Плавал сегодня на тот островок. Никто о нем не знает, кроме меня. И двух цапель, что живут там. Вообще там птицы!!! всякие, и такие, каких я нигде не видел. Как зоосад, диковины на каждом шагу. А в сердце сухо.

Что-то испортилось во мне. Перегорело.

Там древняя хата есть. Брошенная, не знаю, сколько ей столетий. Стоит в яме, сверху прикрыта зеленью, да так, что и не найдешь. Я такие видел только, когда на хутор ездил, и то они были живые, новенькие. Хата крепкая, бревна как бочки, но людей там ни следа. Еще до разделов, видно, ушли. Болота, лихоманка, зимой-то как там?..

А я бы остался в ней. С Фаней. Может, и сухость бы размягчилась внутри, и снова стал бы я такой, как раньше. Я бы охотился, Фаня бы (далее тщательно зачеркнуто).

Вот мечтал я все, пока была учеба, как мы с Фаней летом!.. и как она все поймет… А она уехала. К бабке на хутор. Приедет, а там — снова в школу, снова «je construis, j’aime, je suis», снова по расписанию, как поезд — туда-сюда по рельсам. Ту-туууу!

 

1939

4 января

Вот и позади Миколай, Рождество, Новый год…

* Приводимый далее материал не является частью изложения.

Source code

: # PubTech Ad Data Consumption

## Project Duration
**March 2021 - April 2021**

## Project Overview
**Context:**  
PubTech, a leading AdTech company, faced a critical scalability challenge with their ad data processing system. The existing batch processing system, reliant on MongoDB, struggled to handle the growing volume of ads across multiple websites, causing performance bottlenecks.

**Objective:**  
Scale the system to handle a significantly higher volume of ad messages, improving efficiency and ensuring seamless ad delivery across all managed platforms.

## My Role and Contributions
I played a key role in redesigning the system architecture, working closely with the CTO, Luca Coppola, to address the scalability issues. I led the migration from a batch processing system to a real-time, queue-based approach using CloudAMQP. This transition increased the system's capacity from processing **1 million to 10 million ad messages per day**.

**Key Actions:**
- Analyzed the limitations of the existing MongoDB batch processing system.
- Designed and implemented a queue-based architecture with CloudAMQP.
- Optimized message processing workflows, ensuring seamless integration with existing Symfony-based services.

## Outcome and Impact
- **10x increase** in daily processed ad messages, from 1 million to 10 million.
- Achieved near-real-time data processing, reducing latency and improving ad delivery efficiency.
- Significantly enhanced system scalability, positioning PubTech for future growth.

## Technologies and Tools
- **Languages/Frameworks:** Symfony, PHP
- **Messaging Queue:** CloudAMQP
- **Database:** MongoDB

Все это время не брался за дневник. Не до монологов было: подарки, суета, мессы, школьный наш карнавал, буза наша… И гости, гости, гости. В голове такой фейерверк! а как его описать, не знаю. Надо быть Сенкевичем, чтобы такое описать. Раньше писал и черкал, а сейчас и пробовать не буду.

Вот интересно: весь я, вся душа моя забита огнями, танцами, снежками, всем, что недавно было — а голова занята другим, и писать хочется о другом. Странная штука — моя голова.

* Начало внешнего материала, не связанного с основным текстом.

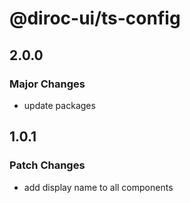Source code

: # @diroc-ui/ts-config

## 2.0.0

### Major Changes

- update packages

## 1.0.1

### Patch Changes

- add display name to all components

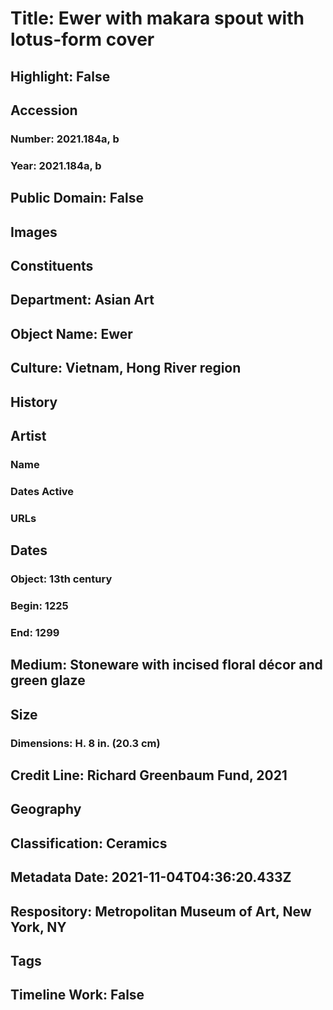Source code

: # Title: Ewer with makara spout with lotus-form cover
## Highlight: False
## Accession
### Number: 2021.184a, b
### Year: 2021.184a, b
## Public Domain: False
## Images
## Constituents
## Department: Asian Art
## Object Name: Ewer
## Culture: Vietnam, Hong River region
## History
## Artist
### Name
### Dates Active
### URLs
## Dates
### Object: 13th century
### Begin: 1225
### End: 1299
## Medium: Stoneware with incised floral décor and green glaze
## Size
### Dimensions: H. 8 in. (20.3 cm)
## Credit Line: Richard Greenbaum Fund, 2021
## Geography
## Classification: Ceramics
## Metadata Date: 2021-11-04T04:36:20.433Z
## Respository: Metropolitan Museum of Art, New York, NY
## Tags
## Timeline Work: False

Вот интересно, Фаня знает?.. По Агнешке ведь видно за версту, что она втюрилась в меня — а по мне, интересно?

Странно и нелепо получилось тогда. Если б не застала ее Агнешка — кто знает, как сложилось бы… Пришла, мало того что нафуфыренная, так еще называет Подсолнухом:

— Здравствуй, Подсолнух! О, у тебя гости, Подсолнух?

— Подсолнух — это как? почему? спрашивает Фаня.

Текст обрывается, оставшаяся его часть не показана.